Saturday, May 10, 2014

Have Theory, Will Travel


In his peripatetic scamper through the capitals of world philosophy, in a valiant search for something illuminating to say about, literally, Nothing (“Why is there something rather than nothing,” is the topic of the book), the philosophically-trained science journalist Jim Holt arranges to go interview Derek Parfit.  Yet, though the reporter must travel all the way to England to do this, Parfit imposes a restriction on the interview  which no newsman should be subjected to, and which even Ben Ladin did not have the chutzpah to demand:

He added that, since he was very slow in formulating his thoughts, he would prefer not to be quoted verbatim.  Instead, he would try to answer any questions I had about his written work  with a “yes” or “no” or some other brief response.
-- Jim Holt, Why does the World Exist? (2012), p. 223


(Sounds like a Turing Test.)   And this, note, for an interview broadcast live, where indeed the pressure of maintaining a snappy airtime  often trivializes discussion, and where the subject is his own work, which he has had a lifetime to think about, and approached by a deferential amateur in an attitude of near-reverence.

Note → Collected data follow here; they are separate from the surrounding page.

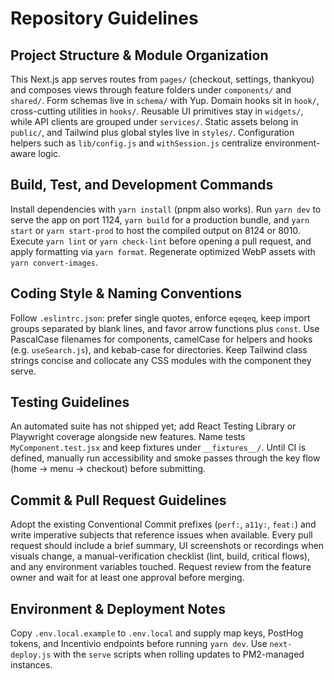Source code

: # Repository Guidelines

## Project Structure & Module Organization

This Next.js app serves routes from `pages/` (checkout, settings, thankyou) and composes views through feature folders under `components/` and `shared/`. Form schemas live in `schema/` with Yup. Domain hooks sit in `hook/`, cross-cutting utilities in `hooks/`. Reusable UI primitives stay in `widgets/`, while API clients are grouped under `services/`. Static assets belong in `public/`, and Tailwind plus global styles live in `styles/`. Configuration helpers such as `lib/config.js` and `withSession.js` centralize environment-aware logic.

## Build, Test, and Development Commands

Install dependencies with `yarn install` (pnpm also works). Run `yarn dev` to serve the app on port 1124, `yarn build` for a production bundle, and `yarn start` or `yarn start-prod` to host the compiled output on 8124 or 8010. Execute `yarn lint` or `yarn check-lint` before opening a pull request, and apply formatting via `yarn format`. Regenerate optimized WebP assets with `yarn convert-images`.

## Coding Style & Naming Conventions

Follow `.eslintrc.json`: prefer single quotes, enforce `eqeqeq`, keep import groups separated by blank lines, and favor arrow functions plus `const`. Use PascalCase filenames for components, camelCase for helpers and hooks (e.g. `useSearch.js`), and kebab-case for directories. Keep Tailwind class strings concise and collocate any CSS modules with the component they serve.

## Testing Guidelines

An automated suite has not shipped yet; add React Testing Library or Playwright coverage alongside new features. Name tests `MyComponent.test.jsx` and keep fixtures under `__fixtures__/`. Until CI is defined, manually run accessibility and smoke passes through the key flow (home → menu → checkout) before submitting.

## Commit & Pull Request Guidelines

Adopt the existing Conventional Commit prefixes (`perf:`, `a11y:`, `feat:`) and write imperative subjects that reference issues when available. Every pull request should include a brief summary, UI screenshots or recordings when visuals change, a manual-verification checklist (lint, build, critical flows), and any environment variables touched. Request review from the feature owner and wait for at least one approval before merging.

## Environment & Deployment Notes

Copy `.env.local.example` to `.env.local` and supply map keys, PostHog tokens, and Incentivio endpoints before running `yarn dev`. Use `next-deploy.js` with the `serve` scripts when rolling updates to PM2-managed instances.
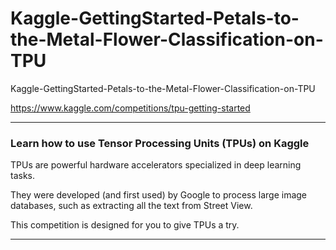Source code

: # Kaggle-GettingStarted-Petals-to-the-Metal-Flower-Classification-on-TPU
Kaggle-GettingStarted-Petals-to-the-Metal-Flower-Classification-on-TPU

https://www.kaggle.com/competitions/tpu-getting-started

-----

### Learn how to use Tensor Processing Units (TPUs) on Kaggle
TPUs are powerful hardware accelerators specialized in deep learning tasks. 

They were developed (and first used) by Google to process large image databases, such as extracting all the text from Street View. 

This competition is designed for you to give TPUs a try.

-----
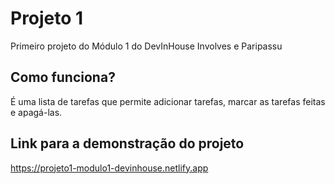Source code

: # Projeto 1

Primeiro projeto do Módulo 1 do DevInHouse Involves e Paripassu

## Como funciona?

É uma lista de tarefas que permite adicionar tarefas, marcar as tarefas feitas e apagá-las.

## Link para a demonstração do projeto

https://projeto1-modulo1-devinhouse.netlify.app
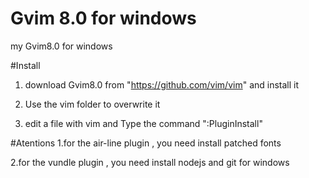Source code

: # Gvim 8.0 for windows
my Gvim8.0 for windows 

#Install
1. download Gvim8.0  from "https://github.com/vim/vim" and install it 

2. Use the vim folder to overwrite it

3. edit a file with vim  and  Type the command ":PluginInstall"  

#Atentions
1.for the air-line plugin ,  you need install patched fonts

2.for the vundle   plugin ,  you need install nodejs and git for windows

Accordingly, nothing of interest stems from the empty exercise of the interview itself;  undaunted, our author tricks out his report with quotations from Parfit’s previously published writings (something he could have done from home).   We are reminded of Edmund Morris’s desperate expedient, in his abortion of a biography of Ronald Reagan, where, confronted by the blank mind and depthless shallows of his subject, he filled things in with the imaginings of fiction.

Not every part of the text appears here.